◆ Prompt ◆
From the entries below, please gather each line containing the string "todos".

(Source texts of formatted documents)
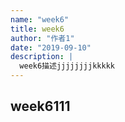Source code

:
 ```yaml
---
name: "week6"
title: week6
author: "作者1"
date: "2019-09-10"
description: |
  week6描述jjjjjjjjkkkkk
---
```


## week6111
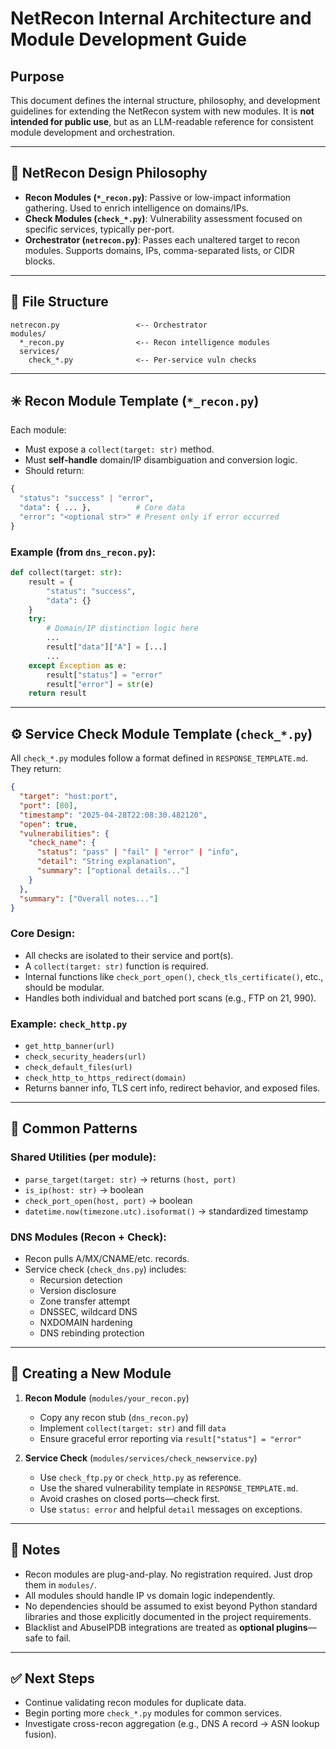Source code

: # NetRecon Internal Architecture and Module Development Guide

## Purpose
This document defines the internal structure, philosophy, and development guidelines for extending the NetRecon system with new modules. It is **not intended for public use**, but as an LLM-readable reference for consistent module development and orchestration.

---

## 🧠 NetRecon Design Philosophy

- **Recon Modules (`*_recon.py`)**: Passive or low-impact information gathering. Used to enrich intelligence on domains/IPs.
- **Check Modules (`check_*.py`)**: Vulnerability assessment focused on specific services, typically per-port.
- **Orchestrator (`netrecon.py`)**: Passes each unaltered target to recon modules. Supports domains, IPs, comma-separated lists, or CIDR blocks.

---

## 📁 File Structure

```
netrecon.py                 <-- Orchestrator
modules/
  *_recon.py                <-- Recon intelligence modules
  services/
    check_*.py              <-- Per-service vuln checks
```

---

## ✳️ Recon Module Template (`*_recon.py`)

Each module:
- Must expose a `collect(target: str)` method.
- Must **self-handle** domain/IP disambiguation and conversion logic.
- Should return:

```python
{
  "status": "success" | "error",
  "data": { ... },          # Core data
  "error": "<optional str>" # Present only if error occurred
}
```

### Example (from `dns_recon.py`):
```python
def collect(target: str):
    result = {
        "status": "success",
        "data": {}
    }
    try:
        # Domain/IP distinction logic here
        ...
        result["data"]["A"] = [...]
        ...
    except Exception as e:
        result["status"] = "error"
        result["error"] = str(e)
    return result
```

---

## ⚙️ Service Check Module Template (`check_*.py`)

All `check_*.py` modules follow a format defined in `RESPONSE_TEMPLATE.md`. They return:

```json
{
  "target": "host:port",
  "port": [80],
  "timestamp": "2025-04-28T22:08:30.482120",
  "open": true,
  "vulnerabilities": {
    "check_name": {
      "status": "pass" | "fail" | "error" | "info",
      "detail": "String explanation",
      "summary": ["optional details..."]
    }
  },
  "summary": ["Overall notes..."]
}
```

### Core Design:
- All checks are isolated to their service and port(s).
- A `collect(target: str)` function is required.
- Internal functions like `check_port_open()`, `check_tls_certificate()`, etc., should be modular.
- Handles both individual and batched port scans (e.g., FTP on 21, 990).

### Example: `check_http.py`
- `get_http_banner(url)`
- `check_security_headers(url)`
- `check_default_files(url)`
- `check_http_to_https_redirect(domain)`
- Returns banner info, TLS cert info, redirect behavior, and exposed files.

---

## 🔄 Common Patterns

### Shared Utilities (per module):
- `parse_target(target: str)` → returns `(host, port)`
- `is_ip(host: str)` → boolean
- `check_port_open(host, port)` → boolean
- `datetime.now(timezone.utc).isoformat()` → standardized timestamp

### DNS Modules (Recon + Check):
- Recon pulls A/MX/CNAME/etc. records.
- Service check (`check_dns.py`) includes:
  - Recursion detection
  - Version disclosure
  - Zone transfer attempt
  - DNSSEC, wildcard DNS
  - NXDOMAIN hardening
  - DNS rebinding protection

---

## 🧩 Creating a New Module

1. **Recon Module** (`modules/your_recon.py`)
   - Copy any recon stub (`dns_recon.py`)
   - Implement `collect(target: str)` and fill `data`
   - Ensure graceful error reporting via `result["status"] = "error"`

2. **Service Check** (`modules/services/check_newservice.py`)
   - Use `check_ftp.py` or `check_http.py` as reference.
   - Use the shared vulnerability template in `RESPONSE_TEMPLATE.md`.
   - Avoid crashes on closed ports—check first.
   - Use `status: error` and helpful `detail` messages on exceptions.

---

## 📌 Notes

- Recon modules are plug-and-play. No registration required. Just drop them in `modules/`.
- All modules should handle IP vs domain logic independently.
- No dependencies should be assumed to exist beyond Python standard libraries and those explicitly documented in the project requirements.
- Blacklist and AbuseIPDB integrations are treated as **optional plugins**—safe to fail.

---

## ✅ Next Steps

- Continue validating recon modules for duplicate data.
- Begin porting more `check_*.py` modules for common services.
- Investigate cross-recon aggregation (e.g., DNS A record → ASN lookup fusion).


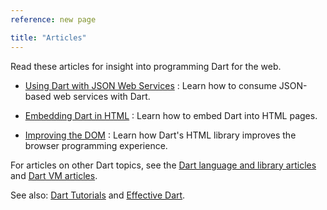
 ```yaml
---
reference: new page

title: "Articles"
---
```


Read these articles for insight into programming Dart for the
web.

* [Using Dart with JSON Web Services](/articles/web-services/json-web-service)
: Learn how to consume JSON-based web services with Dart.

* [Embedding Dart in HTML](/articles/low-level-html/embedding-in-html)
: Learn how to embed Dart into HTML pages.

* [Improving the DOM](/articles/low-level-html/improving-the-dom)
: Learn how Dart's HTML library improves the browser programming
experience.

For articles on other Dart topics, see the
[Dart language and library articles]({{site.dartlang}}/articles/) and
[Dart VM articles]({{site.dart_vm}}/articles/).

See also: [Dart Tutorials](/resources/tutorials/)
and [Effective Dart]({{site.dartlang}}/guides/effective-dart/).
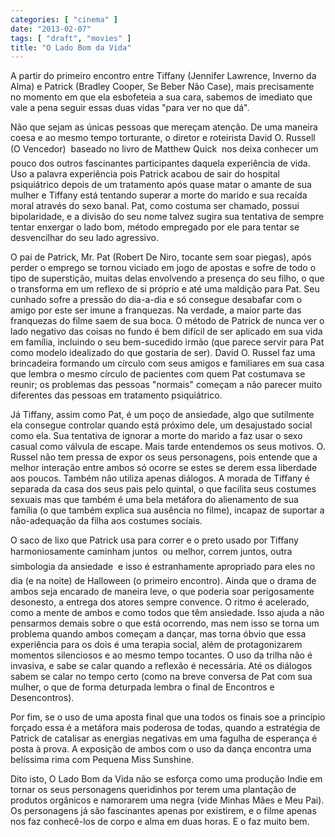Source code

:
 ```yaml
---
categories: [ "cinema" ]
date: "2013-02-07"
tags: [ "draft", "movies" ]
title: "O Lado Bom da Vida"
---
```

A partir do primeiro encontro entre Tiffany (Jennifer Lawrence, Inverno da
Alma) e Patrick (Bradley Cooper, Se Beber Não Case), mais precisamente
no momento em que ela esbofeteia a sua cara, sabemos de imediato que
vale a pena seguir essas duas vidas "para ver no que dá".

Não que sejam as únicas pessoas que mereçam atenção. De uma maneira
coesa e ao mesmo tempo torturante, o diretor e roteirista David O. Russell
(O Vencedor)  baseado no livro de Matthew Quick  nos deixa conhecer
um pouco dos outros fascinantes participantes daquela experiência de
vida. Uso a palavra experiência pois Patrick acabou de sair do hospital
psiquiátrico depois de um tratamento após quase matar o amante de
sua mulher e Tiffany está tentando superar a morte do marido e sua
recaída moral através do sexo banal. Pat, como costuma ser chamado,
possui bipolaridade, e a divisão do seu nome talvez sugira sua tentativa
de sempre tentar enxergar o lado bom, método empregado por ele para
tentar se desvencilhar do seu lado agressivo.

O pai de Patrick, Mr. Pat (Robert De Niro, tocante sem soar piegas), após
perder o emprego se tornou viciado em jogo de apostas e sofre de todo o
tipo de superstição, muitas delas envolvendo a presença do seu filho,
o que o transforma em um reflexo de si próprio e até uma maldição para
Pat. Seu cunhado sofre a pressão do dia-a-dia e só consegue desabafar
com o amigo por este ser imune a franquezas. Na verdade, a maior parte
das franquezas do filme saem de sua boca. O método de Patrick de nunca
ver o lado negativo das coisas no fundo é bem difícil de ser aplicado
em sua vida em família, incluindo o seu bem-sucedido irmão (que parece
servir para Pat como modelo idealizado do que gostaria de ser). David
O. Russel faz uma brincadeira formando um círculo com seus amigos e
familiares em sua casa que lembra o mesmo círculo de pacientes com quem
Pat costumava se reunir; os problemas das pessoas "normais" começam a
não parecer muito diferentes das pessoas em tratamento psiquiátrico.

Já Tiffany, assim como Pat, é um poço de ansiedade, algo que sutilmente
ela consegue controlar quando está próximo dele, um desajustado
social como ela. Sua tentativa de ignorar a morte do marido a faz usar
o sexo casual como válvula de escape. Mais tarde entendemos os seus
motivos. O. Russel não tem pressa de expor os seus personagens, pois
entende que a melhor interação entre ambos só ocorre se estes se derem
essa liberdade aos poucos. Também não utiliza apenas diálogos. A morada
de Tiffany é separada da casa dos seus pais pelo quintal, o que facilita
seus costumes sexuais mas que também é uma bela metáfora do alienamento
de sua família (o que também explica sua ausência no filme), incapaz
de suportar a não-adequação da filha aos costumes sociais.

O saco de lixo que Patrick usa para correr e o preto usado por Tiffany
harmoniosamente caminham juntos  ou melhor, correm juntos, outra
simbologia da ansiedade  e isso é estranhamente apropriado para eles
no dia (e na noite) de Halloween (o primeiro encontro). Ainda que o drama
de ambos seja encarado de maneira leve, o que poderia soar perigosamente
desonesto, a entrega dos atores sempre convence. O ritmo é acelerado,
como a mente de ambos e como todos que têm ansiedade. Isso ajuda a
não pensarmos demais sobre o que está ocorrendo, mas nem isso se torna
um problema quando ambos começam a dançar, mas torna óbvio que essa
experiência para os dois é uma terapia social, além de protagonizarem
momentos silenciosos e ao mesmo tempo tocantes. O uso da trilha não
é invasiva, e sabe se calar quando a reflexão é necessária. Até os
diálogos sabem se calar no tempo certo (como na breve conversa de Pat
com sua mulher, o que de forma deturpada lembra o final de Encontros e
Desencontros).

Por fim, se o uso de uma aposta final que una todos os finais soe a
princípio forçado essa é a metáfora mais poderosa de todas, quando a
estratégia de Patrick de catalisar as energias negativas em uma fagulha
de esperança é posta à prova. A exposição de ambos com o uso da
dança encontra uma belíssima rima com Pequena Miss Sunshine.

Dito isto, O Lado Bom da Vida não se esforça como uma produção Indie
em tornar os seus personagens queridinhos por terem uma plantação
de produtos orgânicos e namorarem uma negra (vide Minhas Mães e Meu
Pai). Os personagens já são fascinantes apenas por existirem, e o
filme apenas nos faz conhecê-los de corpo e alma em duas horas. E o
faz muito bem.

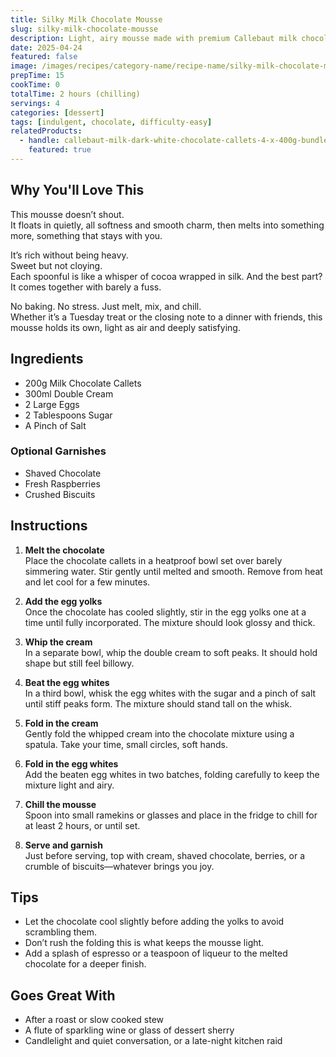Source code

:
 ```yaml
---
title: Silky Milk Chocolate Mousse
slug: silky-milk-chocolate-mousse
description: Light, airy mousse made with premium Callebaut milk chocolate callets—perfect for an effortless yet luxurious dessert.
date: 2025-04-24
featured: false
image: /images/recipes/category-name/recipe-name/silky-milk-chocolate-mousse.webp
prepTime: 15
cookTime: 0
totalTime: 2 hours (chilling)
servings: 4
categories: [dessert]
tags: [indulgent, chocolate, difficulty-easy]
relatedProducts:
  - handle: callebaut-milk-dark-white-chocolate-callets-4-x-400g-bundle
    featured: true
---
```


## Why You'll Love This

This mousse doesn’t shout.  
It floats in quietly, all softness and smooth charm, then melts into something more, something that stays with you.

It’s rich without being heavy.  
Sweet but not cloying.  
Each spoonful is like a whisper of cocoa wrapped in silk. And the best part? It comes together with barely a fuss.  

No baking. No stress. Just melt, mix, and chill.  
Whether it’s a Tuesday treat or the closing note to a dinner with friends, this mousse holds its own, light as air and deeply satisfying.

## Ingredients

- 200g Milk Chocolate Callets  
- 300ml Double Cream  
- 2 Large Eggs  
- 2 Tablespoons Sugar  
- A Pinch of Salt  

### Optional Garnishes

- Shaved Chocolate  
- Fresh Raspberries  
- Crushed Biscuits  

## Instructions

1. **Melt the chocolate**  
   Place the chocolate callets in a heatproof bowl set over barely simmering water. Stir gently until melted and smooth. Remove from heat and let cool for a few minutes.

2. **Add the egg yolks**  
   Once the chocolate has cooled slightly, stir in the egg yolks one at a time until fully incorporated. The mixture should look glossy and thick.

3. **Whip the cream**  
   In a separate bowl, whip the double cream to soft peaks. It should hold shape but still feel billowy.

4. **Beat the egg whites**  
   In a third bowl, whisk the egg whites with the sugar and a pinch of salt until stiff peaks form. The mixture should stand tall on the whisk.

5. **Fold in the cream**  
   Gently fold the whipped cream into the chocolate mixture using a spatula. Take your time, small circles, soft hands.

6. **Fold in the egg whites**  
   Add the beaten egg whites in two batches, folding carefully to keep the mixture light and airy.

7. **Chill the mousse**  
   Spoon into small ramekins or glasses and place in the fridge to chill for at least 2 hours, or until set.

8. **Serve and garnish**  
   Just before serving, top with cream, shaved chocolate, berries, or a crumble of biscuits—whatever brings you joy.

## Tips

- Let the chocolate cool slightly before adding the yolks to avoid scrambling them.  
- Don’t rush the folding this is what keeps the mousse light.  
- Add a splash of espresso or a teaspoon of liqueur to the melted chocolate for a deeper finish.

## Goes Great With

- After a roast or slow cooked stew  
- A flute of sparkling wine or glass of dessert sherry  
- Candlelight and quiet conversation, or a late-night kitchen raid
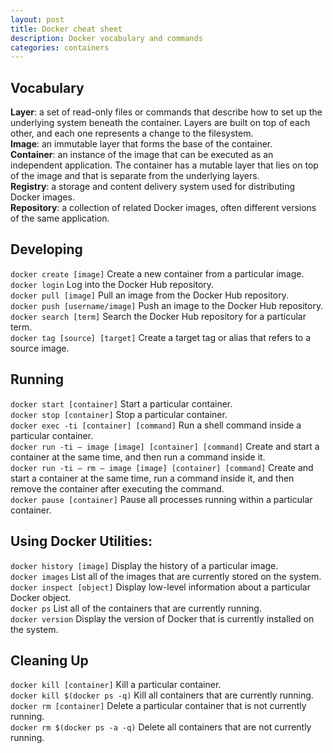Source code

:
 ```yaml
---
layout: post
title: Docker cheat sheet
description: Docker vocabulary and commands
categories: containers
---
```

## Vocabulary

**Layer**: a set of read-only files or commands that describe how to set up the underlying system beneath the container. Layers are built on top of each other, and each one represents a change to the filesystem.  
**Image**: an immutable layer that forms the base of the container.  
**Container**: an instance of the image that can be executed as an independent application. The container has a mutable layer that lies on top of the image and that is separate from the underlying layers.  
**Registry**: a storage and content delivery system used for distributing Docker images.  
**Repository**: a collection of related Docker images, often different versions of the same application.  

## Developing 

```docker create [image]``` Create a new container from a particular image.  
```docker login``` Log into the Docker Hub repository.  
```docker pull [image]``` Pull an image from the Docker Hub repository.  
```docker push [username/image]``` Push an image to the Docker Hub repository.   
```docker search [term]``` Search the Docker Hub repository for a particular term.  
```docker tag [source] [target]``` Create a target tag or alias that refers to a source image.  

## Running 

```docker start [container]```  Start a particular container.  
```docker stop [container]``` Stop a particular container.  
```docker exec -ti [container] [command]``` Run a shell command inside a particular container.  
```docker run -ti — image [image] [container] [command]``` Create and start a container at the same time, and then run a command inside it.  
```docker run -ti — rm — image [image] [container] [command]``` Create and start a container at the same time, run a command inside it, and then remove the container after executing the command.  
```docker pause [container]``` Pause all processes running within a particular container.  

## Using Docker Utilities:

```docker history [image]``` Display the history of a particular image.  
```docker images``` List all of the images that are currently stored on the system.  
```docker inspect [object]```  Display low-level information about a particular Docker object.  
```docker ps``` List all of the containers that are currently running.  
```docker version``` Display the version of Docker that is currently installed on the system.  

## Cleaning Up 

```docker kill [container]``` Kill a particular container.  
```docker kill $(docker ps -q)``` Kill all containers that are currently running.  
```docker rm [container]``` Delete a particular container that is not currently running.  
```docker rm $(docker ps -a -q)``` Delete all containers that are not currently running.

◆ Task solution ◆
como a mente de ambos e como todos que têm ansiedade. Isso ajuda a
Por fim, se o uso de uma aposta final que una todos os finais soe a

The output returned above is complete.